--- EXERCISE INPUT Enclosed Below ---

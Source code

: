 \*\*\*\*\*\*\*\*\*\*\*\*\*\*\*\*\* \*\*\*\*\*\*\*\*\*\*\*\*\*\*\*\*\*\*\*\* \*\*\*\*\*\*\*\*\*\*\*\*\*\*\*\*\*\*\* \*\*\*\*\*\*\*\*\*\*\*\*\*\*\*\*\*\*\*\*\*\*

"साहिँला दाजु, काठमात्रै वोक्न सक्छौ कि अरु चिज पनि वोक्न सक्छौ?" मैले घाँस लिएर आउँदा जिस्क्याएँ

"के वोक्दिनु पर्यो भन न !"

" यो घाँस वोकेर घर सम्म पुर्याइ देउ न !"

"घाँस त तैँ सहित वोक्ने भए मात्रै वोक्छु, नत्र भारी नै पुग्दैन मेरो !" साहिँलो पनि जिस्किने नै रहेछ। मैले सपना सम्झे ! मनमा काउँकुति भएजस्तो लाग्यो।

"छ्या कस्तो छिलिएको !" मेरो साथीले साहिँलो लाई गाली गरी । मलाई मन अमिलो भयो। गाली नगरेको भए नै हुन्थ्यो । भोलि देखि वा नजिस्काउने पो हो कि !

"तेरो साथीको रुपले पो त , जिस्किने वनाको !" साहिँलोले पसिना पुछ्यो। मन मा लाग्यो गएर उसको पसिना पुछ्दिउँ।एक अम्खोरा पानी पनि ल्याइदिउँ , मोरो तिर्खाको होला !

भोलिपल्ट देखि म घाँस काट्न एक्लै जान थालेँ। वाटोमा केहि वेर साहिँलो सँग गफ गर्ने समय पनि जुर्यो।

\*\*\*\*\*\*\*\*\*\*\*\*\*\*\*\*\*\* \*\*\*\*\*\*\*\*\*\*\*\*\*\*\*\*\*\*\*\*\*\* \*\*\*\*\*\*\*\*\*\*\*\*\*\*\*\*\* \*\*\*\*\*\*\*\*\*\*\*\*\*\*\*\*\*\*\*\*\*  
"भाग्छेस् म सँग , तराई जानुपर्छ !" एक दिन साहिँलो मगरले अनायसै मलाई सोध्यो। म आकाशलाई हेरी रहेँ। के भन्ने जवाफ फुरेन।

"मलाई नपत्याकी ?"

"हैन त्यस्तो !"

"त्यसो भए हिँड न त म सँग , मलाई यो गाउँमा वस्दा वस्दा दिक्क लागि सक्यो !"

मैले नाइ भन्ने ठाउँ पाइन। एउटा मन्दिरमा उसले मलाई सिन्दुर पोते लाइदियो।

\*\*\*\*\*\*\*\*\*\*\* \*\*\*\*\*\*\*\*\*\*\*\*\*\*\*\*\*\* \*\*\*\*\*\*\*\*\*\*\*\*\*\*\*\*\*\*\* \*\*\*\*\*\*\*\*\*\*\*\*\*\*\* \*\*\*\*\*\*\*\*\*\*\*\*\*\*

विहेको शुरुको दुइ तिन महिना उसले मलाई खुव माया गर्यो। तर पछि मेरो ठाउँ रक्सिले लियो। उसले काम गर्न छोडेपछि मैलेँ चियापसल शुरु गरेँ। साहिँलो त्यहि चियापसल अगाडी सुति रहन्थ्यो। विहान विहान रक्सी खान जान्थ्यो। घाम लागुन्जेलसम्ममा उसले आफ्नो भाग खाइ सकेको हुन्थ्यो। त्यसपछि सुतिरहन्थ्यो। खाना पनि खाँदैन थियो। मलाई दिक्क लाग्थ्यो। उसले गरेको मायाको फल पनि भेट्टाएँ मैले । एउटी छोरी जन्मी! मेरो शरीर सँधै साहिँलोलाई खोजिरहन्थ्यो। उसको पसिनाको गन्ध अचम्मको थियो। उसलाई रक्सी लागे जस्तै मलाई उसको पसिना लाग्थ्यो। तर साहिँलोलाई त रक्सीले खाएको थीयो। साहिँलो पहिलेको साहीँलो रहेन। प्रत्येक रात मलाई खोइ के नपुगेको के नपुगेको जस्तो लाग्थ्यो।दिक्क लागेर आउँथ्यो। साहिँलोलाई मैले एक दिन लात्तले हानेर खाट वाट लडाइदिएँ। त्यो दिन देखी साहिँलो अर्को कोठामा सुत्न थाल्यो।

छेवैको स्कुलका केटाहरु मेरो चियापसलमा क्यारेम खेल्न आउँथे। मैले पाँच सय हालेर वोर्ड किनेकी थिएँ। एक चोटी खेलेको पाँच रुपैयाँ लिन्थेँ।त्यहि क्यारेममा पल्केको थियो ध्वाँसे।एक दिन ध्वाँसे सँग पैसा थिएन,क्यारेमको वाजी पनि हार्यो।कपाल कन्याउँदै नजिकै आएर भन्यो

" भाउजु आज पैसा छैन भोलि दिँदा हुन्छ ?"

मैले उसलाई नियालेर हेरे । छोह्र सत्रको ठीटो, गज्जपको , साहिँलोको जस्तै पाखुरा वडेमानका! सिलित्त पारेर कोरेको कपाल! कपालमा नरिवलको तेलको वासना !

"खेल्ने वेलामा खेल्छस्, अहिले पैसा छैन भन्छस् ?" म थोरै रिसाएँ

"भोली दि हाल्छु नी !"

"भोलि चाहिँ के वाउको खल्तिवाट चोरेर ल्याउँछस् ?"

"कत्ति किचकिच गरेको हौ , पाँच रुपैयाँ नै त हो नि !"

--- End of Enclosed EXERCISE INPUT ---
--- EXERCISE INPUT Enclosed Below ---

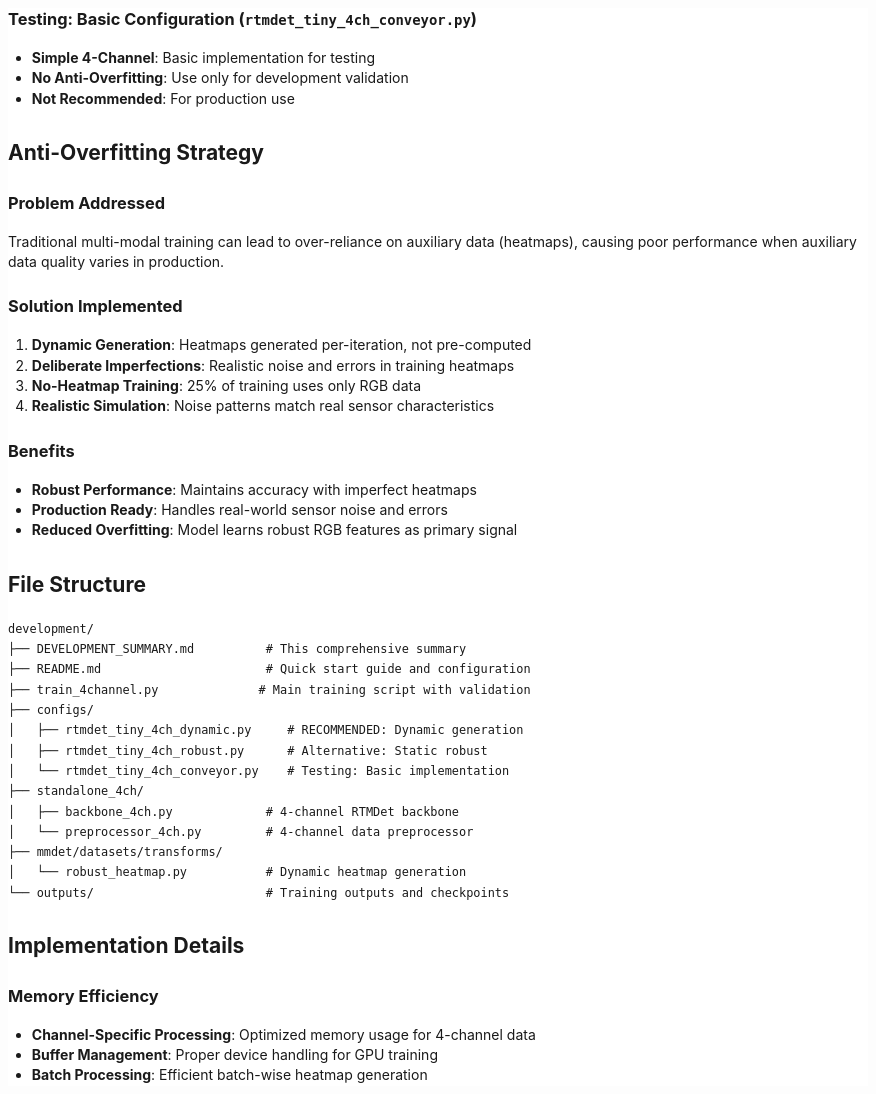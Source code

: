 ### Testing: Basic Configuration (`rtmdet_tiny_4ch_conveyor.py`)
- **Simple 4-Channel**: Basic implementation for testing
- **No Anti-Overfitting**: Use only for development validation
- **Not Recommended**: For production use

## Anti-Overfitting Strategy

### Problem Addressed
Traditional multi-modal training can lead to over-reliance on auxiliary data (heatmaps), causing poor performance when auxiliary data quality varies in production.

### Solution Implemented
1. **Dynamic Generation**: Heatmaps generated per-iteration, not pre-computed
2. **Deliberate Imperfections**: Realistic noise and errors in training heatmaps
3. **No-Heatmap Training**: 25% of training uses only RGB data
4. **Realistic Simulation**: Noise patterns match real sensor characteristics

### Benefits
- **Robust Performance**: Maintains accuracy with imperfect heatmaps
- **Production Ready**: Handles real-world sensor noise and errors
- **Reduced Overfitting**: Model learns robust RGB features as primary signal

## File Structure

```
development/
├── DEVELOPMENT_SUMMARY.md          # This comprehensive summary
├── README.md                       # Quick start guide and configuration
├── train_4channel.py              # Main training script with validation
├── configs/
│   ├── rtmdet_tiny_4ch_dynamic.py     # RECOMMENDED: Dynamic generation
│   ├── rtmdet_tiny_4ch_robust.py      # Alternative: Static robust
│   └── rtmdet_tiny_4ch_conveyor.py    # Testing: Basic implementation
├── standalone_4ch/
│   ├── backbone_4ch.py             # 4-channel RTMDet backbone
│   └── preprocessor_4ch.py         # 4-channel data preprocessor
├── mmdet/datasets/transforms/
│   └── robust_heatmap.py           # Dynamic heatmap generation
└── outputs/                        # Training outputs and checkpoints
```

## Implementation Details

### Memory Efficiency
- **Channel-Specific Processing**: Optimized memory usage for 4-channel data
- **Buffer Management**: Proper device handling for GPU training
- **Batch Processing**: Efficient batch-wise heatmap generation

--- End of Enclosed EXERCISE INPUT ---

> _ABOUT THIS TASK_: Report all lines in the listing above that contain the word "Processing".

> _EXERCISE OUTPUT_:
- **Channel-Specific Processing**: Optimized memory usage for 4-channel data
- **Batch Processing**: Efficient batch-wise heatmap generation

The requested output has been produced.